■ **WHAT TO DO**:
The answer must consist of every line from the entries below that contains the word "minutes".

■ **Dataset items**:
- Opening Delimiter -

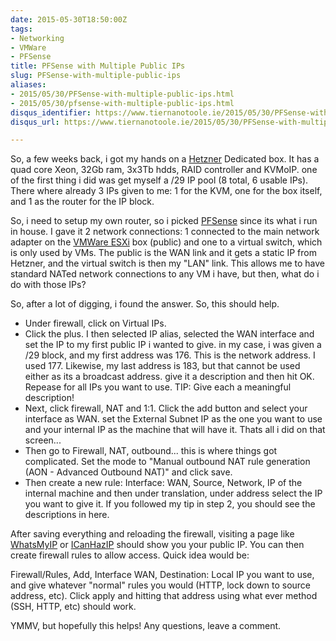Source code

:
 ```yaml
---
date: 2015-05-30T18:50:00Z
tags:
- Networking
- VMWare
- PFSense
title: PFSense with Multiple Public IPs
slug: PFSense-with-multiple-public-ips
aliases:
- 2015/05/30/PFSense-with-multiple-public-ips.html
- 2015/05/30/pfsense-with-multiple-public-ips.html
disqus_identifier: https://www.tiernanotoole.ie/2015/05/30/PFSense-with-multiple-public-ips.html
disqus_url: https://www.tiernanotoole.ie/2015/05/30/PFSense-with-multiple-public-ips.html

---
```

 So, a few weeks back, i got my hands on a [Hetzner][1] Dedicated box. It has a quad core Xeon, 32Gb ram, 3x3Tb hdds, RAID controller and KVMoIP. one of the first thing i did was get myself a /29 IP pool (8 total, 6 usable IPs). There where already 3 IPs given to me: 1 for the KVM, one for the box itself, and 1 as the router for the IP block.

So, i need to setup my own router, so i picked [PFSense][2] since its what i run in house. I gave it 2 network connections: 1 connected to the main network adapter on the [VMWare ESXi](https://geni.us/tDBSw8z) box (public) and one to a virtual switch, which is only used by VMs. The public is the WAN link and it gets a static IP from Hetzner, and the virtual switch is then my "LAN" link. This allows me to have standard NATed network connections to any VM i have, but then, what do i do with those IPs?

So, after a lot of digging, i found the answer. So, this should help.

* Under firewall, click on Virtual IPs.
* Click the plus. I then selected IP alias, selected the WAN interface and set the IP to my first public IP i wanted to give. in my case, i was given a /29 block, and my first address was 176. This is the network address. I used 177. Likewise, my last address is 183, but that cannot be used either as its a broadcast address. give it a description and then hit OK. Repease for all IPs you want to use. TIP: Give each a meaningful description!
* Next, click firewall, NAT and 1:1. Click the add button and select your interface as WAN. set the External Subnet IP as the one you want to use and your internal IP as the machine that will have it. Thats all i did on that screen...
* Then go to Firewall, NAT, outbound... this is where things got complicated. Set the mode to "Manual outbound NAT rule generation (AON - Advanced Outbound NAT)" and click save.
* Then create a new rule: Interface: WAN, Source, Network, IP of the internal machine and then under translation, under address select the IP you want to give it. If you followed my tip in step 2, you should see the descriptions in here.

After saving everything and reloading the firewall, visiting a page like [WhatsMyIP][3] or [ICanHazIP][4] should show you your public IP. You can then create firewall rules to allow access. Quick idea would be:

Firewall/Rules, Add, Interface WAN, Destination: Local IP you want to use, and give whatever "normal" rules you would (HTTP, lock down to source address, etc). Click apply and hitting that address using what ever method (SSH, HTTP, etc) should work.

YMMV, but hopefully this helps! Any questions, leave a comment.

[1]:http://www.hetzner.de/en
[2]:http://www.pfsense.org
[3]:http://www.whatsmyip.org
[4]:http://icanhazip.com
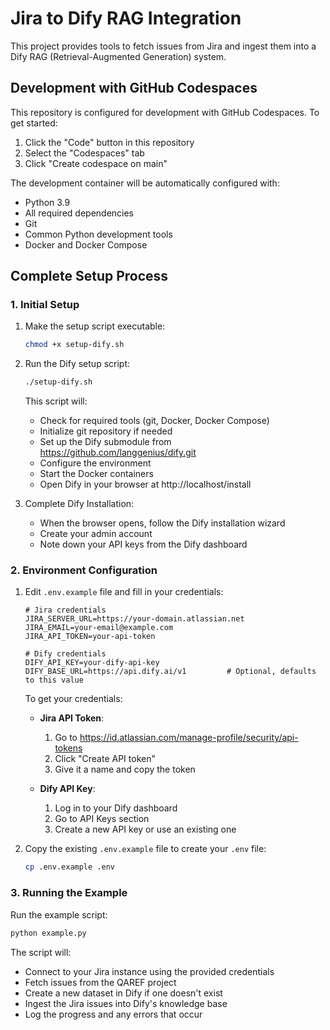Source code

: # Jira to Dify RAG Integration

This project provides tools to fetch issues from Jira and ingest them into a Dify RAG (Retrieval-Augmented Generation) system.

## Development with GitHub Codespaces

This repository is configured for development with GitHub Codespaces. To get started:

1. Click the "Code" button in this repository
2. Select the "Codespaces" tab
3. Click "Create codespace on main"

The development container will be automatically configured with:
- Python 3.9
- All required dependencies
- Git
- Common Python development tools
- Docker and Docker Compose

## Complete Setup Process

### 1. Initial Setup

1. Make the setup script executable:
   ```bash
   chmod +x setup-dify.sh
   ```

2. Run the Dify setup script:
   ```bash
   ./setup-dify.sh
   ```
   This script will:
   - Check for required tools (git, Docker, Docker Compose)
   - Initialize git repository if needed
   - Set up the Dify submodule from https://github.com/langgenius/dify.git
   - Configure the environment
   - Start the Docker containers
   - Open Dify in your browser at http://localhost/install

3. Complete Dify Installation:
   - When the browser opens, follow the Dify installation wizard
   - Create your admin account
   - Note down your API keys from the Dify dashboard

### 2. Environment Configuration

1. Edit `.env.example` file and fill in your credentials:

   ```env
   # Jira credentials
   JIRA_SERVER_URL=https://your-domain.atlassian.net   
   JIRA_EMAIL=your-email@example.com 
   JIRA_API_TOKEN=your-api-token 

   # Dify credentials
   DIFY_API_KEY=your-dify-api-key                       
   DIFY_BASE_URL=https://api.dify.ai/v1         # Optional, defaults to this value
   ```

   To get your credentials:
   - **Jira API Token**: 
     1. Go to https://id.atlassian.com/manage-profile/security/api-tokens
     2. Click "Create API token"
     3. Give it a name and copy the token
   
   - **Dify API Key**:
     1. Log in to your Dify dashboard
     2. Go to API Keys section
     3. Create a new API key or use an existing one


2. Copy the existing `.env.example` file to create your `.env` file:
   ```bash
   cp .env.example .env
   ```


### 3. Running the Example

Run the example script:
```bash
python example.py
```

The script will:
- Connect to your Jira instance using the provided credentials
- Fetch issues from the QAREF project
- Create a new dataset in Dify if one doesn't exist
- Ingest the Jira issues into Dify's knowledge base
- Log the progress and any errors that occur

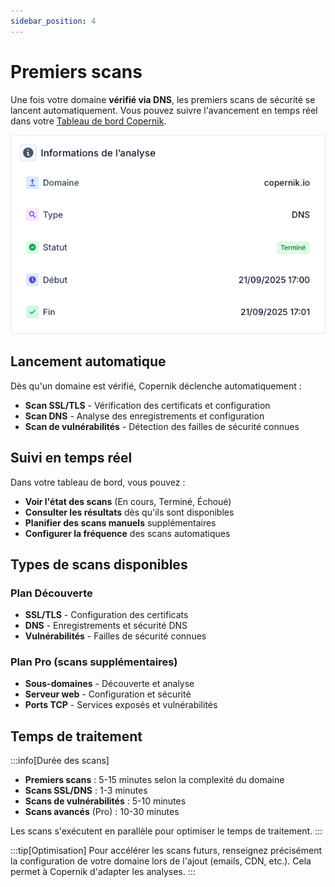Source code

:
 ```yaml
---
sidebar_position: 4
---
```


# Premiers scans

Une fois votre domaine **vérifié via DNS**, les premiers scans de sécurité se lancent automatiquement. Vous pouvez suivre l'avancement en temps réel dans votre [Tableau de bord Copernik](https://beta.copernik.io/app).

![Tableau de bord Copernik](/img/copernik-first-scans.png)

## Lancement automatique

Dès qu'un domaine est vérifié, Copernik déclenche automatiquement :
- **Scan SSL/TLS** - Vérification des certificats et configuration
- **Scan DNS** - Analyse des enregistrements et configuration
- **Scan de vulnérabilités** - Détection des failles de sécurité connues

## Suivi en temps réel

Dans votre tableau de bord, vous pouvez :
- **Voir l'état des scans** (En cours, Terminé, Échoué)
- **Consulter les résultats** dès qu'ils sont disponibles
- **Planifier des scans manuels** supplémentaires
- **Configurer la fréquence** des scans automatiques

## Types de scans disponibles

### Plan Découverte
- **SSL/TLS** - Configuration des certificats
- **DNS** - Enregistrements et sécurité DNS
- **Vulnérabilités** - Failles de sécurité connues

### Plan Pro (scans supplémentaires)
- **Sous-domaines** - Découverte et analyse
- **Serveur web** - Configuration et sécurité
- **Ports TCP** - Services exposés et vulnérabilités

## Temps de traitement

:::info[Durée des scans]
- **Premiers scans** : 5-15 minutes selon la complexité du domaine
- **Scans SSL/DNS** : 1-3 minutes
- **Scans de vulnérabilités** : 5-10 minutes
- **Scans avancés** (Pro) : 10-30 minutes

Les scans s'exécutent en parallèle pour optimiser le temps de traitement.
:::

:::tip[Optimisation]
Pour accélérer les scans futurs, renseignez précisément la configuration de votre domaine lors de l'ajout (emails, CDN, etc.). Cela permet à Copernik d'adapter les analyses.
:::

- Closing Delimiter -

■ **WRITTEN SOLUTION**:
- **Premiers scans** : 5-15 minutes selon la complexité du domaine
- **Scans SSL/DNS** : 1-3 minutes
- **Scans de vulnérabilités** : 5-10 minutes
- **Scans avancés** (Pro) : 10-30 minutes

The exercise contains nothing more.